The other issue that I will be running into will be the drivers and wiring of the LEDs. I plan to run this set up on a single cell setup. The LEDs unfortunately come wired is series and not parallel meaning I'll have to do some creative wiring on the tiny PCB. The stock output at the emitters at 350mA is 417 lumens or about 367 after optic loss. The driver will be a buck/boost driver with a 1A drive current. This means each diode will see about 333mA instead of the stock 350mA. After optic losses and loss from lower drive current I still expect the out the front lumens to be over 300. For a pocket light with multiple optic choices that not too shabby 

***Update***
The driver had been updated to a 3 mode Shining Beam driver providing 1.4A on high or 466mA on high to each die.
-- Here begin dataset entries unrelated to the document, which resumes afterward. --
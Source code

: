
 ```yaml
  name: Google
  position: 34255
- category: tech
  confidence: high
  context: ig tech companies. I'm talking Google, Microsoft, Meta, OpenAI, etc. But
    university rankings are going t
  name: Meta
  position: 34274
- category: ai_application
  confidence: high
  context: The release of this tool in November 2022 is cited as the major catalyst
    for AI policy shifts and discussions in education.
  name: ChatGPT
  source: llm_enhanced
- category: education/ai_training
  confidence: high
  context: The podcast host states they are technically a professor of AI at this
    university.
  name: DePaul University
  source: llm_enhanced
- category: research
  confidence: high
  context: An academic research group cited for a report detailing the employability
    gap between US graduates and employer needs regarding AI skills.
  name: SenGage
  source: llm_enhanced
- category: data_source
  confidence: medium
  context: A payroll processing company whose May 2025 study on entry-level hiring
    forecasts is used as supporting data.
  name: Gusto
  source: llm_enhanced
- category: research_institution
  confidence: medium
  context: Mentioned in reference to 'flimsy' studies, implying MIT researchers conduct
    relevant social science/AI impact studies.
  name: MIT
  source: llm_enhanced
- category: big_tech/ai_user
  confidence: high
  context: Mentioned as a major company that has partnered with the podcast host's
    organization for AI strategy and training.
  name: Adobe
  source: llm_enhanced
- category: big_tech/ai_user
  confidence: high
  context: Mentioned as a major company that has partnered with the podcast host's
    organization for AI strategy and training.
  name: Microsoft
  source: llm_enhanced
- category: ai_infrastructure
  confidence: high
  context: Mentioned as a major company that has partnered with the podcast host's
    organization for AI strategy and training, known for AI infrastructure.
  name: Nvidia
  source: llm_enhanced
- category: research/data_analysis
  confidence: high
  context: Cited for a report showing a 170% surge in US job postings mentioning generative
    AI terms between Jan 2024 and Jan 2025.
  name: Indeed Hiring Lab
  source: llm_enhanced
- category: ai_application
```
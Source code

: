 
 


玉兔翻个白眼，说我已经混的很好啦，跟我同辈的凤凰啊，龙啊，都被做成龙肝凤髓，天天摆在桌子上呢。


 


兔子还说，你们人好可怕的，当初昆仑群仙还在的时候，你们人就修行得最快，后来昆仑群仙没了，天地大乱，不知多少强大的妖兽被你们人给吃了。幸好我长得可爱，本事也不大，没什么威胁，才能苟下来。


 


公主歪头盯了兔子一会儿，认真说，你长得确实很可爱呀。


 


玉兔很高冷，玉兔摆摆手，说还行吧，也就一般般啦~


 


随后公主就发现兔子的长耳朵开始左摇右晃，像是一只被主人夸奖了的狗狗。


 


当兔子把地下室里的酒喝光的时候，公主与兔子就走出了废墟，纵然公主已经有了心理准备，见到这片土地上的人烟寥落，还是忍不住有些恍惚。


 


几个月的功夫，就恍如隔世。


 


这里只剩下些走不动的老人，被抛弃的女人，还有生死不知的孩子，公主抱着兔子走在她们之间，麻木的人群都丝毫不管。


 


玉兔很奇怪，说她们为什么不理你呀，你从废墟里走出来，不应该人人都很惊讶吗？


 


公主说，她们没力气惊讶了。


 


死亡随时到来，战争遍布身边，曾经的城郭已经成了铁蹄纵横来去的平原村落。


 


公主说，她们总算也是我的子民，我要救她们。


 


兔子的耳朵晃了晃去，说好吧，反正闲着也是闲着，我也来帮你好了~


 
I will post updates and beam shots as I make progress on this project.

The red aluminum disk seen in the pictures comes from the shoppe and will house the driver.





Uploaded with ImageShack.us





Uploaded with ImageShack.us


----------



## Justin Case (Apr 23, 2010)

*Re: E-series incandescent bezel host for XP-G triple!*

Why are you planning to use a boost-buck, and which one? With three XP-Gs in series, you are looking at a total Vf of at least 9V. How are you going to get more than 9V in a 1-cell or 2-cell E-series light to require a buck driver? I suppose that there are some folks with that 3-cell UBH host. But I wager not many.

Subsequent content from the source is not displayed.